Ken Caillat has a lot to thank his notes for. Before he was called up to be the sound engineer for Fleetwood Mac’s album Rumours in 1976, Caillat spent five years as an intern jotting down what the great engineers in front of him were doing as they recorded the music of artists like T Rex, Paul McCartney, Joni Mitchell and Crosby, Stills and Nash.
Twelve days before Caillat travelled to Sausalito, California, to start recording Rumours, he had no idea who Fleetwood Mac were, but, thanks to his notes, he felt prepared. “I had a whole thick manuscript of tricks,” he says. “So when I was ready to go, I unleashed them.”
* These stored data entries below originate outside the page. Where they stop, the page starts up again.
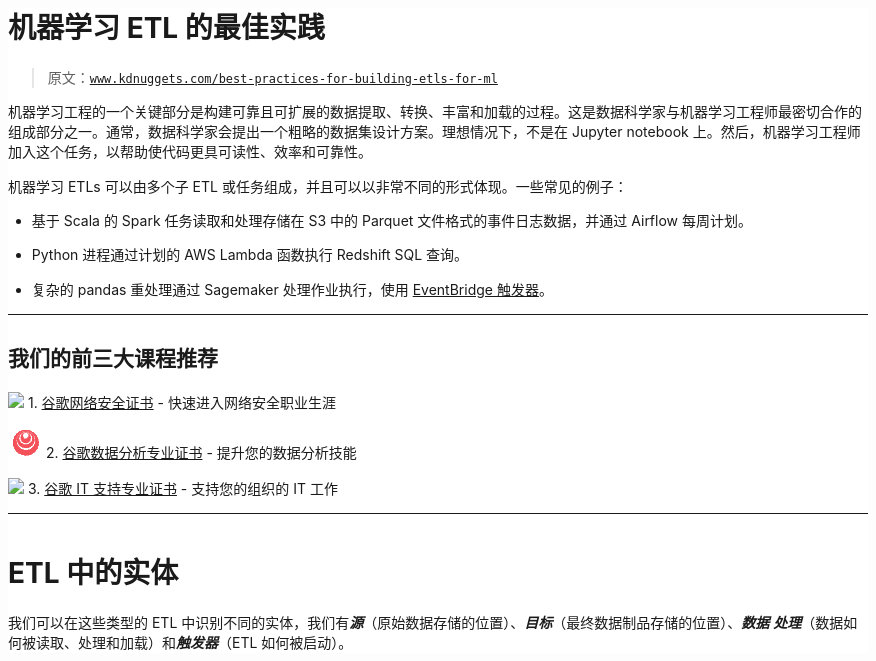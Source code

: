 # 机器学习 ETL 的最佳实践

> 原文：[`www.kdnuggets.com/best-practices-for-building-etls-for-ml`](https://www.kdnuggets.com/best-practices-for-building-etls-for-ml)

机器学习工程的一个关键部分是构建可靠且可扩展的数据提取、转换、丰富和加载的过程。这是数据科学家与机器学习工程师最密切合作的组成部分之一。通常，数据科学家会提出一个粗略的数据集设计方案。理想情况下，不是在 Jupyter notebook 上。然后，机器学习工程师加入这个任务，以帮助使代码更具可读性、效率和可靠性。

机器学习 ETLs 可以由多个子 ETL 或任务组成，并且可以以非常不同的形式体现。一些常见的例子：

+   基于 Scala 的 Spark 任务读取和处理存储在 S3 中的 Parquet 文件格式的事件日志数据，并通过 Airflow 每周计划。

+   Python 进程通过计划的 AWS Lambda 函数执行 Redshift SQL 查询。

+   复杂的 pandas 重处理通过 Sagemaker 处理作业执行，使用 [EventBridge 触发器](https://sagemaker-examples.readthedocs.io/en/latest/sagemaker-notebook-jobs/studio-scheduling/scheduled-example.html#Scale-interactive-experimentation-to-scheduled-jobs-on-SageMaker-Studio-Notebooks-without-changing-code.)。

* * *

## 我们的前三大课程推荐

![](img/0244c01ba9267c002ef39d4907e0b8fb.png) 1\. [谷歌网络安全证书](https://www.kdnuggets.com/google-cybersecurity) - 快速进入网络安全职业生涯

![](img/e225c49c3c91745821c8c0368bf04711.png) 2\. [谷歌数据分析专业证书](https://www.kdnuggets.com/google-data-analytics) - 提升您的数据分析技能

![](img/0244c01ba9267c002ef39d4907e0b8fb.png) 3\. [谷歌 IT 支持专业证书](https://www.kdnuggets.com/google-itsupport) - 支持您的组织的 IT 工作

* * *

# ETL 中的实体

我们可以在这些类型的 ETL 中识别不同的实体，我们有***源***（原始数据存储的位置）、***目标***（最终数据制品存储的位置）、***数据*** ***处理***（数据如何被读取、处理和加载）和***触发器***（ETL 如何被启动）。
This unleashing took place over the turbulent 12 months during which Fleetwood Mac recorded what would become one of the biggest-selling albums in history, with Caillat’s sizable contribution resulting in him being credited as a co-producer.
Again, he made notes, a detailed record of every day of that year – the band’s guitarist Lindsey Buckingham walking into the studio rubbing his hands, which was a sign that it would be a good day; the temperature on the August afternoon they tried to trim down the song Silver Springs; keyboard player Christine McVie’s April Fools’ Day prank in which she told her attorney that the band were refusing to finish the album – these details form the basis of Caillat’s 2012 book Making Rumours: The Inside Story of the Classic Fleetwood Mac Album, which he co-authored with Steven Stiefel. And it was because of the exactitude of Caillat’s notes that, when he sat down to watch the musical Stereophonic on Broadway in New York last year, it felt uncannily familiar.
“I can tell you what I told a friend last night,” says Caillat, speaking on a video call from behind the console of his recording studio in Westlake, California. “My book is pretty much about me and my co-producer sitting at a console like this, looking through a glass window on to the studio. When I went to see the play, that’s exactly what it was.”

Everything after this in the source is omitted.